L’avocat Ivan Pavlov, qui a été contraint de quitter la Russie en septembre 2021 en raison de sa participation à l’affaire Safronov, décrit les conditions dans lesquelles les avocats doivent travailler. L’enquêteur Alexandre Tchabane ne les autorisait à assister à l’enquête que munis d’un simple stylo et il leur fournissait un cahier spécial dans lequel ils pouvaient écrire pendant les interrogatoires, avec l’obligation de rendre ce cahier secret à l’enquêteur.

« Dans de telles affaires, un avocat ne peut compter que sur sa propre mémoire, explique Ivan Pavlov. Les avocats dans les affaires de trahison ne peuvent pas constituer leur dossier, que ce soit pendant l’enquête ou au tribunal. Et cela n’est pas dû au fait que le dossier de l’instruction ne contient que des secrets d’État. En règle générale, seuls quelques documents sont classés secrets. Or, il est important pour un avocat de lire les dépositions de témoins, d’en copier des extraits, mais maintenant c’est interdit. »

Le cas de Safronov serait-il lié à ses activités journalistiques ? « Bien sûr, répond Pavlov. Il est accusé de haute trahison en 2017, à l’époque où il travaillait pour le journal *Kommersant. »*

L’accusation de trahison est-elle liée à la spécificité des publications de Safronov ? Cette affaire peut-elle être comparée à celle du scientifique Igor Soutiaguine1, condamné à quinze ans pour haute trahison en 2004 et échangé en 2014 contre des espions russes aux États-Unis, Anna Chapman et d’autres ?

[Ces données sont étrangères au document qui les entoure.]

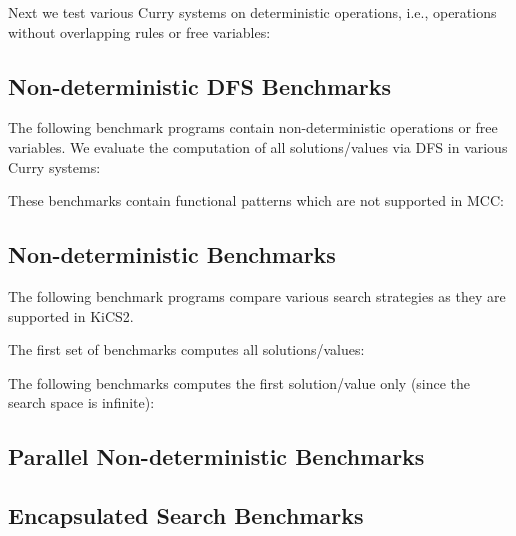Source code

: \documentclass{article}
\begin{document}
Next we test various Curry systems on deterministic operations,
i.e., operations without overlapping rules or free variables:

\begin{center}
\end{center}

\subsection{Non-deterministic DFS Benchmarks}

The following benchmark programs contain non-deterministic operations
or free variables. We evaluate the computation of all
solutions/values via DFS in various Curry systems:

\begin{center}
\end{center}

These benchmarks contain functional patterns which are not supported in MCC:

\begin{center}
\end{center}

\subsection{Non-deterministic Benchmarks}

The following benchmark programs compare various search strategies
as they are supported in KiCS2.

The first set of benchmarks computes all solutions/values:

\begin{center}
\end{center}

The following benchmarks computes the first solution/value
only (since the search space is infinite):

\begin{center}
\end{center}

\subsection{Parallel Non-deterministic Benchmarks}

\begin{center}
\end{center}

\subsection{Encapsulated Search Benchmarks}

\begin{center}
\end{center}
\end{document}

Le scientifique Igor Soutiaguine avait été accusé d’avoir livré des informations secrètes aux espions britanniques. En réalité, Soutiaguine avait puisé les informations dans des sources ouvertes, mais une expertise les a qualifiées de secret d’État.

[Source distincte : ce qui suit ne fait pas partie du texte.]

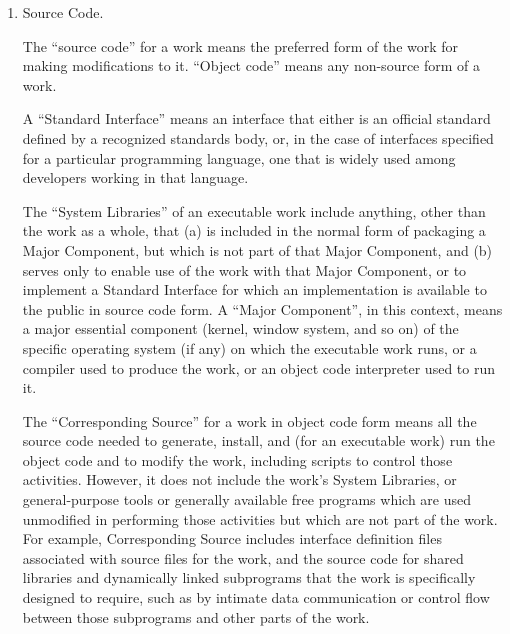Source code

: \documentclass[10pt,a4paper,ngerman,titlepage,tocindentauto]{article}
\begin{document}
\begin{multicols}{3}
{\begin{enumerate}
						To ``convey'' a work means any kind of propagation that enables other
						parties to make or receive copies.  Mere interaction with a user through
						a computer network, with no transfer of a copy, is not conveying.

						An interactive user interface displays ``Appropriate Legal Notices''
						to the extent that it includes a convenient and prominently visible
						feature that (1) displays an appropriate copyright notice, and (2)
						tells the user that there is no warranty for the work (except to the
						extent that warranties are provided), that licensees may convey the
						work under this License, and how to view a copy of this License.  If
						the interface presents a list of user commands or options, such as a
						menu, a prominent item in the list meets this criterion.

						\item Source Code.

						The ``source code'' for a work means the preferred form of the work
						for making modifications to it.  ``Object code'' means any non-source
						form of a work.

						A ``Standard Interface'' means an interface that either is an official
						standard defined by a recognized standards body, or, in the case of
						interfaces specified for a particular programming language, one that
						is widely used among developers working in that language.

						The ``System Libraries'' of an executable work include anything, other
						than the work as a whole, that (a) is included in the normal form of
						packaging a Major Component, but which is not part of that Major
						Component, and (b) serves only to enable use of the work with that
						Major Component, or to implement a Standard Interface for which an
						implementation is available to the public in source code form.  A
						``Major Component'', in this context, means a major essential component
						(kernel, window system, and so on) of the specific operating system
						(if any) on which the executable work runs, or a compiler used to
						produce the work, or an object code interpreter used to run it.

						The ``Corresponding Source'' for a work in object code form means all
						the source code needed to generate, install, and (for an executable
						work) run the object code and to modify the work, including scripts to
						control those activities.  However, it does not include the work's
						System Libraries, or general-purpose tools or generally available free
						programs which are used unmodified in performing those activities but
						which are not part of the work.  For example, Corresponding Source
						includes interface definition files associated with source files for
						the work, and the source code for shared libraries and dynamically
						linked subprograms that the work is specifically designed to require,
						such as by intimate data communication or control flow between those
						subprograms and other parts of the work.


\end{enumerate}}
\end{multicols}
\end{document}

Pavlov affirme que l’affaire Safronov est structurée de manière similaire. Le journaliste est également accusé d’avoir transmis des informations classifiées à des étrangers. En l’espèce, il s’agit d’un journaliste tchèque, ami de Safronov, avec qui celui-ci discutait de ses articles lors de leurs rencontres et par correspondance.

Quelle est la vraie raison de la persécution d’Ivan Safronov ?

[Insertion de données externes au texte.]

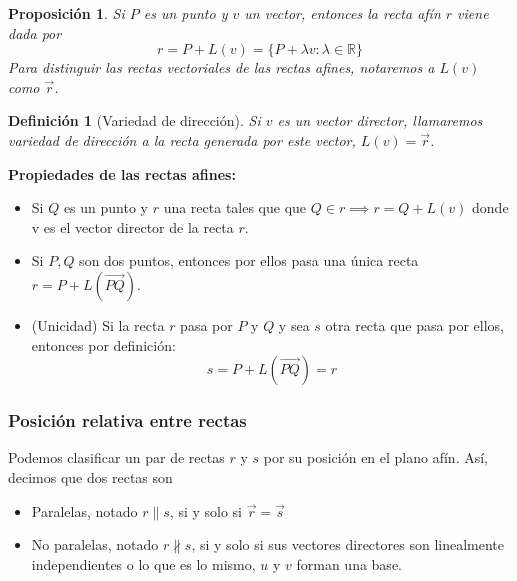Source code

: \documentclass[11pt, a4paper, titlepage]{article}
\makeatletter
\renewenvironment{proof}[1][\proofname] {\vspace{-15pt}\par\pushQED{\qed}\normalfont\topsep6\p@\@plus6\p@\relax\trivlist\item[\hskip\labelsep\it#1\@addpunct{.}]\ignorespaces}{\popQED\endtrivlist\@endpefalse}
\newcommand{\R}{\mathbb{R}}
\theoremstyle{theorem-style}
\newtheorem*{nprop}{Proposición}
\theoremstyle{definition-style}
\newtheorem*{ndef}{Definición}
\theoremstyle{remark-style}
\theoremstyle{example-style}
\makeatother
\begin{document}
\begin{nprop}
	Si $P$ es un punto y $v$ un vector, entonces la recta afín $r$ viene dada por
	\[
	r = P+L(v) = \{P + \lambda v : \lambda \in \R\}
	\]
	Para distinguir las rectas vectoriales de las rectas afines, notaremos a $L(v)$ como $\vec{r}$.
\end{nprop}
\begin{ndef}[Variedad de dirección]
	Si $v$ es un \textit{vector director}, llamaremos \textit{variedad de dirección} a la recta generada por este vector, $L(v) = \vec{r}$.
\end{ndef}

\textbf{Propiedades de las rectas afines:}
\begin{itemize}
	\item Si $Q$ es un punto y $r$ una recta tales que que $Q\in r \implies r = Q +L(v)$ donde v es el vector director de la recta $r$.
	\item Si $P,Q$ son dos puntos, entonces por ellos pasa una única recta $r = P +L(\overrightarrow{PQ})$. \\
	\begin{proof}
	(Unicidad) Si la recta $r$ pasa por $P$ y $Q$ y sea $s$ otra recta que pasa por ellos, entonces por definición:
	\[
	s = P+L(\overrightarrow{PQ}) = r
	\]
\end{proof}
\end{itemize}

\subsubsection{Posición relativa entre rectas}

Podemos clasificar un par de rectas $r$ y $s$ por su posición en el plano afín. Así, decimos que dos rectas son

\begin{itemize}
	\item Paralelas, notado $r\parallel s$, si y solo si $\vec{r} = \vec{s}$
	\item No paralelas, notado $r\nparallel s$, si y solo si sus vectores directores son linealmente independientes o lo que es lo mismo, $u$ y $v$ forman una base.
\end{itemize}
\end{document}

« Ivan Safronov était un journaliste plutôt intransigeant, raconte Pavlov à propos de son ancien client (Pavlov ne le défend plus, car son statut d’avocat a été suspendu et il se trouve actuellement en Géorgie). Ses publications étaient souvent très pointues et dérangeaient pas mal de gens. Parmi les mécontents, il y avait beaucoup de fonctionnaires de haut rang. Il est assez difficile de nommer quelqu’un en particulier. »

[…] L’affaire Safronov affecte toute la communauté journalistique, poursuit Ivan Pavlov. Le but de cette affaire est de montrer aux journalistes ce qui les attend s’ils continuent à écrire sur des sujets qu’ils ne devraient pas aborder. La peur était destinée à les préparer à quelque chose. Je comprends maintenant que les autorités s’apprêtaient à déclarer la guerre. Au beau milieu de l’instruction de l’affaire Safronov, le centre Levada [organisation russe indépendante de recherches sociologiques et de sondages, déclarée « agent étranger » en 2016, NDLR] a réalisé un sondage et montré à quel point les journalistes craignaient d’être accusés de haute trahison. Je pense que l’affaire Safronov a été lancée pour effrayer les journalistes et les obliger à ne plus écrire sur des questions sensibles pour l’État. » Aux dires d’Ivan Pavlov, « après le début de la guerre, il est apparu clairement pourquoi on a voulu intimider les journalistes : s’ils couvrent ce sujet, ils seront accusés de haute trahison. Il y avait à l’évidence une volonté de l’État de lancer une série d’affaires de trahison pour préparer les gens à la guerre. C’était nécessaire pour que la communauté journalistique se taise et pour que tout le monde ait peur. Les commanditaires et les exécutants ont un objectif commun : faire taire tout le monde », a conclu l’avocat.

Ivan Safronov risque jusqu’à vingt ans de prison pour haute trahison.

  1. Pour en savoir plus sur l’affaire Soutiaguine, voir le livre de Zoïa Svetova, Les innocents seront coupables, François Bourin, 2012.